__Work order__. Please copy every line of the data in which the string "System" appears.

__Records supplied__.

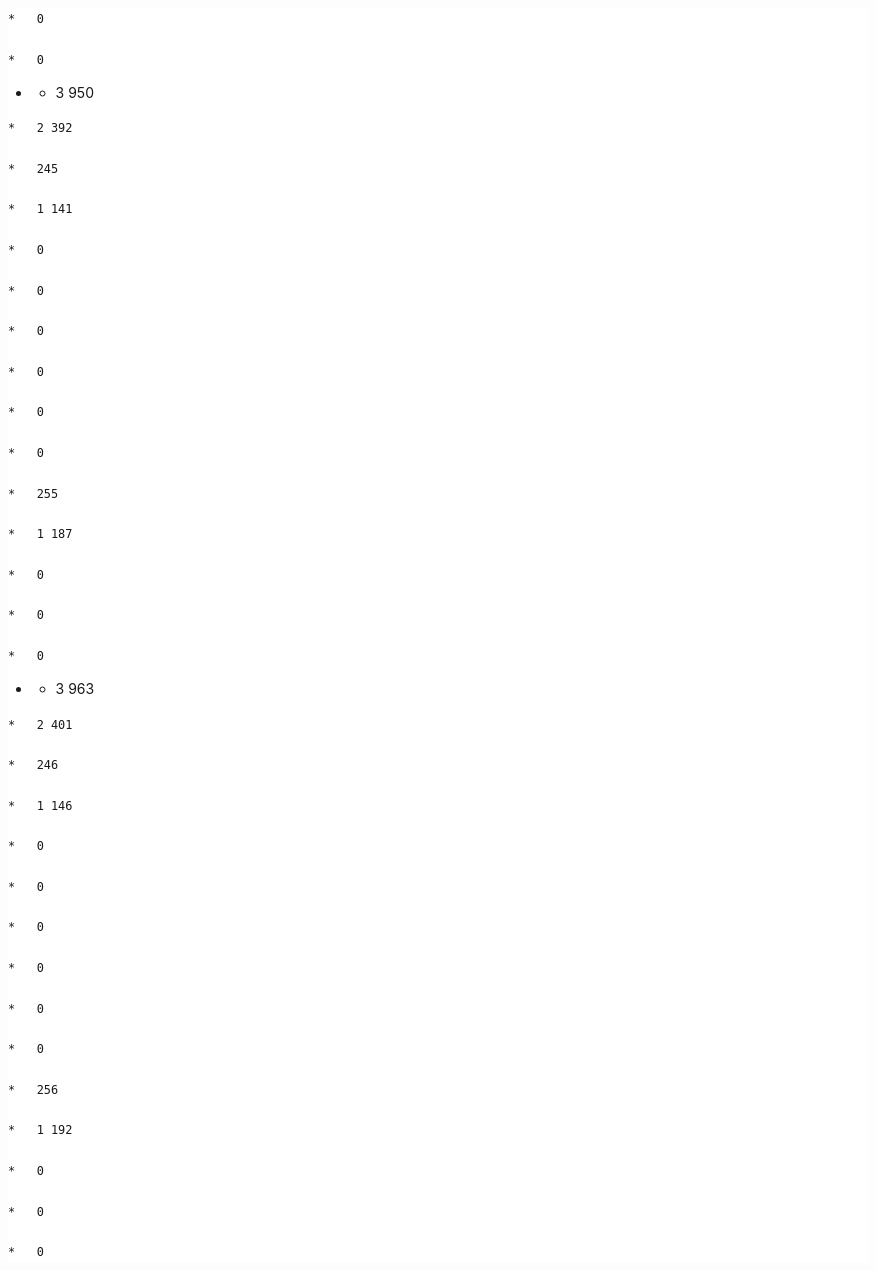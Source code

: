     *   0

    *   0


*    *   3 950

    *   2 392

    *   245

    *   1 141

    *   0

    *   0

    *   0

    *   0

    *   0

    *   0

    *   255

    *   1 187

    *   0

    *   0

    *   0


*    *   3 963

    *   2 401

    *   246

    *   1 146

    *   0

    *   0

    *   0

    *   0

    *   0

    *   0

    *   256

    *   1 192

    *   0

    *   0

    *   0
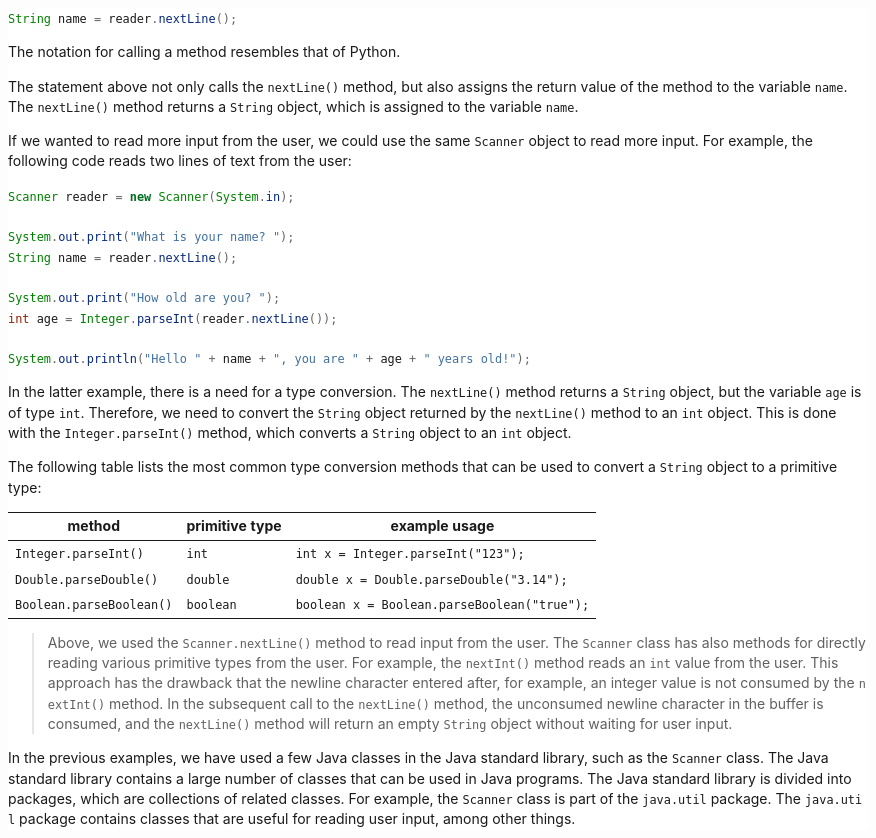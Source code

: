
 ```java
String name = reader.nextLine();
```

The notation for calling a method resembles that of Python. 

The statement above not only calls the `nextLine()` method, but also assigns the return value of the method to the variable `name`. The `nextLine()` method returns a `String` object, which is assigned to the variable `name`.

If we wanted to read more input from the user, we could use the same `Scanner` object to read more input. For example, the following code reads two lines of text from the user:

```java
Scanner reader = new Scanner(System.in);

System.out.print("What is your name? ");
String name = reader.nextLine();

System.out.print("How old are you? ");
int age = Integer.parseInt(reader.nextLine());

System.out.println("Hello " + name + ", you are " + age + " years old!");
```

In the latter example, there is a need for a type conversion. The `nextLine()` method returns a `String` object, but the variable `age` is of type `int`. Therefore, we need to convert the `String` object returned by the `nextLine()` method to an `int` object. This is done with the `Integer.parseInt()` method, which converts a `String` object to an `int` object. 

The following table lists the most common type conversion methods that can be used to convert a `String` object to a primitive type:

| method                   | primitive type | example usage                               |
|--------------------------|----------------|---------------------------------------------|
| `Integer.parseInt()`     | `int`          | `int x = Integer.parseInt("123");`          |
| `Double.parseDouble()`   | `double`       | `double x = Double.parseDouble("3.14");`    |
| `Boolean.parseBoolean()` | `boolean`      | `boolean x = Boolean.parseBoolean("true");` |


> Above, we used the `Scanner.nextLine()` method to read input from the user. The `Scanner` class has also methods for directly reading various primitive types from the user. For example, the `nextInt()` method reads an `int` value from the user. This approach has the drawback that the newline character entered after, for example, an integer value is not consumed by the `nextInt()` method. In the subsequent call to the `nextLine()` method, the unconsumed newline character in the buffer is consumed, and the `nextLine()` method will return an empty `String` object without waiting for user input.
> 

In the previous examples, we have used a few Java classes in the Java standard library,
such as the `Scanner` class. The Java standard library contains a large number of classes that can be used in Java programs. The Java standard library is divided into packages, which are collections of related classes. For example, the `Scanner` class is part of the `java.util` package. The `java.util` package contains classes that are useful for reading user input, among other things.

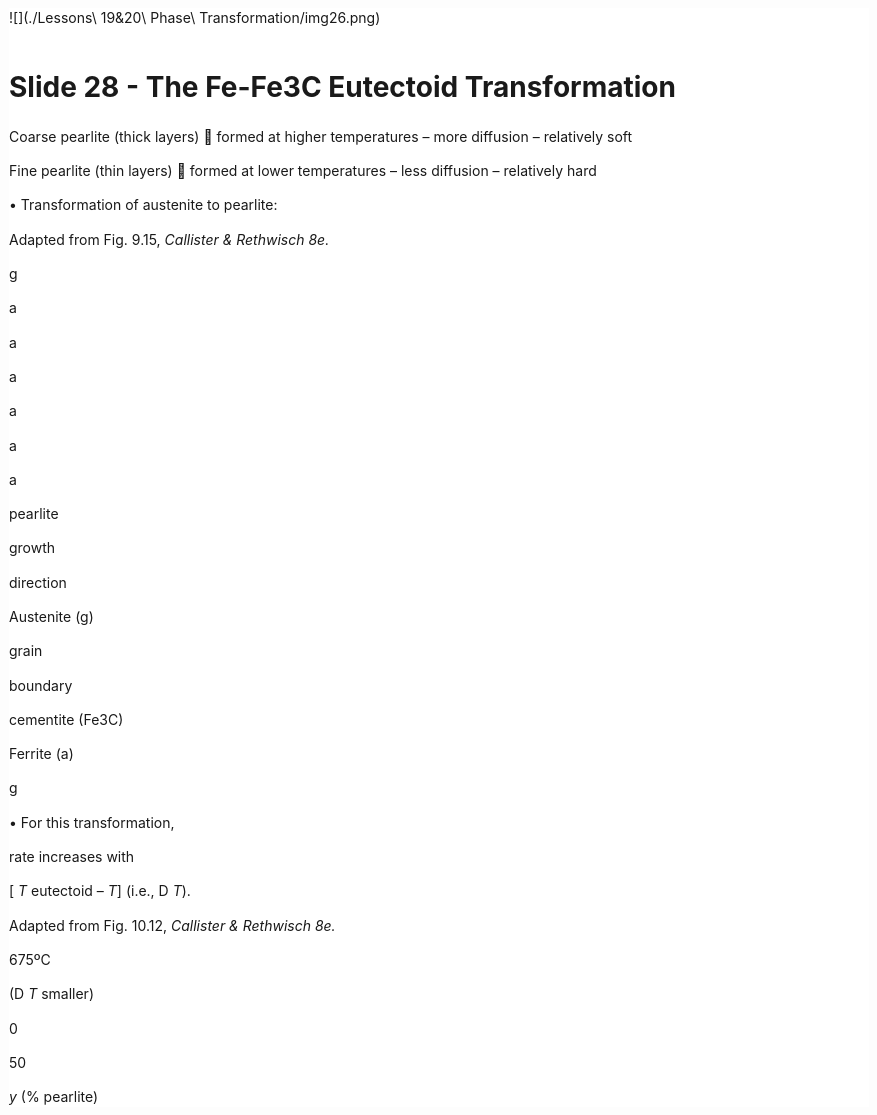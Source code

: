 ![](./Lessons\ 19&20\ Phase\ Transformation/img26.png)


# Slide 28 - **The Fe-Fe3C Eutectoid Transformation**

Coarse pearlite (thick layers)  formed at higher temperatures – more diffusion – relatively soft

Fine pearlite (thin layers)  formed at lower temperatures – less diffusion – relatively hard

• Transformation of austenite to pearlite:

Adapted from Fig. 9.15, _Callister & Rethwisch 8e._

g

a

a

a

a

a

a

pearlite

growth

direction

Austenite (g)

grain

boundary

cementite (Fe3C)

Ferrite (a)

g

• For this transformation,

rate increases with

[ _T_ eutectoid – _T_] (i.e., D _T_).

Adapted from Fig. 10.12, _Callister & Rethwisch 8e._

675ºC

(D _T_ smaller)

0

50

_y_ (% pearlite)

__Problem solution__.
Scanner reader = new Scanner(System.in);
System.out.print("What is your name? ");
System.out.print("How old are you? ");
System.out.println("Hello " + name + ", you are " + age + " years old!");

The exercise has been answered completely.